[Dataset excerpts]
▬▬▬▬▬▬

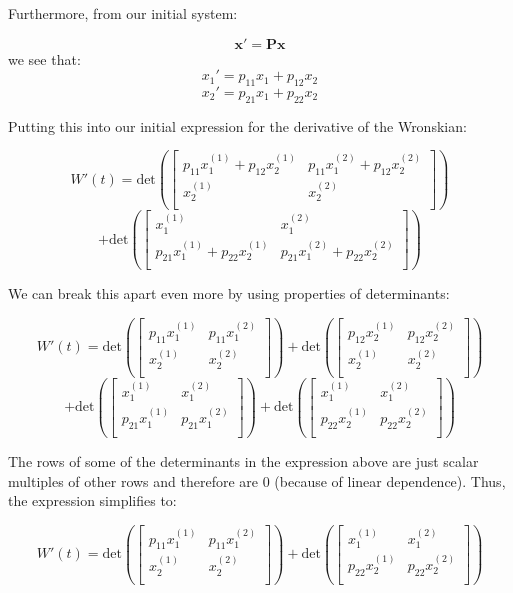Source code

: \documentclass{report}
\begin{document}
Furthermore, from our initial system:

$$\mathbf{x'} = \mathbf{Px}$$
we see that:
$$x_1' = p_{11}x_1 + p_{12}x_2$$
$$x_2' = p_{21}x_1 + p_{22}x_2$$

Putting this into our initial expression for the derivative of the Wronskian:

$$
W'(t) =
\text{det}\left(
\begin{bmatrix}
    p_{11}x_1^{(1)} + p_{12}x_2^{(1)} & p_{11}x_1^{(2)} + p_{12}x_2^{(2)} \\
    x_2^{(1)} & x_2^{(2)} \\
\end{bmatrix}\right)
$$
$$
+
\text{det}\left(
\begin{bmatrix}
    x_1^{(1)} & x_1^{(2)} \\
    p_{21}x_1^{(1)} + p_{22}x_2^{(1)} & p_{21}x_1^{(2)} + p_{22}x_2^{(2)} \\
\end{bmatrix}\right)
$$

We can break this apart even more by using properties of determinants:

$$
W'(t) =
\text{det}\left(
\begin{bmatrix}
    p_{11}x_1^{(1)} & p_{11}x_1^{(2)} \\
    x_2^{(1)} & x_2^{(2)} \\
\end{bmatrix}\right)
+
\text{det}\left(
\begin{bmatrix}
     p_{12}x_2^{(1)} &  p_{12}x_2^{(2)} \\
    x_2^{(1)} & x_2^{(2)} \\
\end{bmatrix}\right)
$$
$$
+
\text{det}\left(
\begin{bmatrix}
    x_1^{(1)} & x_1^{(2)} \\
    p_{21}x_1^{(1)} & p_{21}x_1^{(2)} \\
\end{bmatrix}\right)
+
\text{det}\left(
\begin{bmatrix}
    x_1^{(1)} & x_1^{(2)} \\
    p_{22}x_2^{(1)} &  p_{22}x_2^{(2)} \\
\end{bmatrix}\right)
$$

The rows of some of the determinants in the expression above are just scalar multiples of other rows and therefore are 0 (because of linear dependence). Thus, the expression simplifies to:

$$
W'(t) =
\text{det}\left(
\begin{bmatrix}
    p_{11}x_1^{(1)} & p_{11}x_1^{(2)} \\
    x_2^{(1)} & x_2^{(2)} \\
\end{bmatrix}\right)
+
\text{det}\left(
\begin{bmatrix}
    x_1^{(1)} & x_1^{(2)} \\
    p_{22}x_2^{(1)} &  p_{22}x_2^{(2)} \\
\end{bmatrix}\right)
$$
\end{document}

▬▬▬▬▬▬

EXERCISE DETAILS — Across the records above, how many lines contain the word "determinants"? Give the number by itself.

ANSWER BELOW — 2